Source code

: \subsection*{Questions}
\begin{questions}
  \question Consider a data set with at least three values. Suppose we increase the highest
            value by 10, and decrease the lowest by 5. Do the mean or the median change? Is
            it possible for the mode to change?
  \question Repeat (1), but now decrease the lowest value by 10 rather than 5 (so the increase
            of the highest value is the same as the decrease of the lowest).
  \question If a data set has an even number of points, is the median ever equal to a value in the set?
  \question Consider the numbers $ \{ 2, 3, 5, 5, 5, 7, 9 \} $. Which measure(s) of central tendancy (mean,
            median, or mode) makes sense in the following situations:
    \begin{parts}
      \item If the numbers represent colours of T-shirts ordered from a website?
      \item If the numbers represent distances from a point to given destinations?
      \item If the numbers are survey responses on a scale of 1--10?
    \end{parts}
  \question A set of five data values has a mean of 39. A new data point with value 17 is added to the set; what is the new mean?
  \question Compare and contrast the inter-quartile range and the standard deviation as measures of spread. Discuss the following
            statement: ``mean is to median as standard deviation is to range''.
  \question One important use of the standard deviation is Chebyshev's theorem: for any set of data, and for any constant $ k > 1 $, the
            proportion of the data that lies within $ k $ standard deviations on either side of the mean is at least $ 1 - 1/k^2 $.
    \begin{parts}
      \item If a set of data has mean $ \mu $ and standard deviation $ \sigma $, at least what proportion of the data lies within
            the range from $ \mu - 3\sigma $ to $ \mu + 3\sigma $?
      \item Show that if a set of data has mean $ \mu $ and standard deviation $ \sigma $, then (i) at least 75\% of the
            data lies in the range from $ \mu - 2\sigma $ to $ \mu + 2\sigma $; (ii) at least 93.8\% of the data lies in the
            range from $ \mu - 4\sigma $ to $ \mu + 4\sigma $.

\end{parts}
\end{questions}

■ WHAT THE TASK REQUIRES ■
An exact copy of the lines above, from the one containing "Discuss the following" through the one containing "is to range''.", is the whole of the answer.

■ RESPONSE TO THE TASK ■
  \question Compare and contrast the inter-quartile range and the standard deviation as measures of spread. Discuss the following
            statement: ``mean is to median as standard deviation is to range''.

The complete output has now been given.